Сразу после свадьбы я впала в роскошную леность. Мое тело было как пуховая перина – теплое, бескостное, глубоко утешительное, и я лежала в нем, как в коконе. Возможно, это беременность отключила во мне адреналин. А может, это из-за облегчения, которое я испытывала. Джон тогда для меня светился, как слива на солнце – насыщенный цвет, идеальная форма. Лежа в постели рядом с ним или сидя на кухне, я обшаривала его глазами, словно руками.
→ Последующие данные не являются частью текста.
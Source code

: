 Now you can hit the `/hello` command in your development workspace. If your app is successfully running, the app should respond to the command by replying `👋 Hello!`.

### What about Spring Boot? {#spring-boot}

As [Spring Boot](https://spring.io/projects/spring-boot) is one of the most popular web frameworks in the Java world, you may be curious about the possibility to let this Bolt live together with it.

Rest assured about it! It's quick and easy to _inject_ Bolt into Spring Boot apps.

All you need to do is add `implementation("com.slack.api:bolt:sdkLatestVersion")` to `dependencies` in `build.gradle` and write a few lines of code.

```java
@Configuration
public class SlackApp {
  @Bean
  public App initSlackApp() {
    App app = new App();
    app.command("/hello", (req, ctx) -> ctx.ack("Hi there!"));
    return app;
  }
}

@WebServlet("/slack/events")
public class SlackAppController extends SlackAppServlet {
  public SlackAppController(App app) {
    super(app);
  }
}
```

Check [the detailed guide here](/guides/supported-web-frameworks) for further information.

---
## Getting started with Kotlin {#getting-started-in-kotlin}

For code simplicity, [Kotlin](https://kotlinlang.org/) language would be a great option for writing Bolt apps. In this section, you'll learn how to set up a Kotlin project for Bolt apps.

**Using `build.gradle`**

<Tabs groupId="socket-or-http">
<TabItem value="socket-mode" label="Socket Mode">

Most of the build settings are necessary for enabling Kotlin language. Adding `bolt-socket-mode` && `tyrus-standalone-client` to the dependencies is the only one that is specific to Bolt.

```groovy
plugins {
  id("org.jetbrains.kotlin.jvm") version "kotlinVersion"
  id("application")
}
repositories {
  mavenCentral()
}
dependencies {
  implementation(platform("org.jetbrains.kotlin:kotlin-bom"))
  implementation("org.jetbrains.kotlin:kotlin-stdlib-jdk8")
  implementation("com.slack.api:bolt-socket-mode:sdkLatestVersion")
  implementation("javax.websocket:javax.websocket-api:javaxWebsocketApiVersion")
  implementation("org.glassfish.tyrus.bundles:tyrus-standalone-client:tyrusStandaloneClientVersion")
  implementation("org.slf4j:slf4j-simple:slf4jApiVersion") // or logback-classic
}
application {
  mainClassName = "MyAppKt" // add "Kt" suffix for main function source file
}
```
Мое обожание было физическим и бессловесным. Я думала «Ах» – и больше ничего. Как выдох. Или по-детски: «Мой». Зная, что это на самом деле неправда. «Не меняйся», – думала я. Но он не мог.
Мы с Джоном начинаем ссориться. Ссоримся мы втайне, по ночам, когда Сара спит: перепалка на пониженных тонах. Мы скрываем от нее свои ссоры, ведь если они пугают нас, то насколько сильней испугается она?
Мы думали, что совершаем побег от взрослых, но теперь мы сами – взрослые; в этом вся суть конфликта. Ни один из нас не хочет брать это бремя на себя целиком. Например, мы соревнуемся в том, кто из нас хуже себя чувствует. Если у меня болит голова, у него начинается мигрень. Если у него вступило в поясницу, у меня страшные спазмы в шее. Никто из нас не хочет заведовать домашней аптечкой. Мы бьемся друг с другом за право оставаться ребенком.
Сначала я не выигрываю в этих битвах, потому что люблю его. Во всяком случае, так я себе говорю. Если я начну их выигрывать, миропорядок изменится, а к этому я не готова. Так что я проигрываю сражения и осваиваю иное искусство. Я пожимаю плечами, поджимаю губы в немом упреке, поворачиваюсь спиной в постели, не отвечаю на вопросы. Говорю: «Делай что хочешь», к мрачной ярости Джона. Ему нужна не просто капитуляция – ему нужно, чтобы его обожали, относились с энтузиазмом к нему и его идеям, и когда он этого не получает, то чувствует себя обманутым.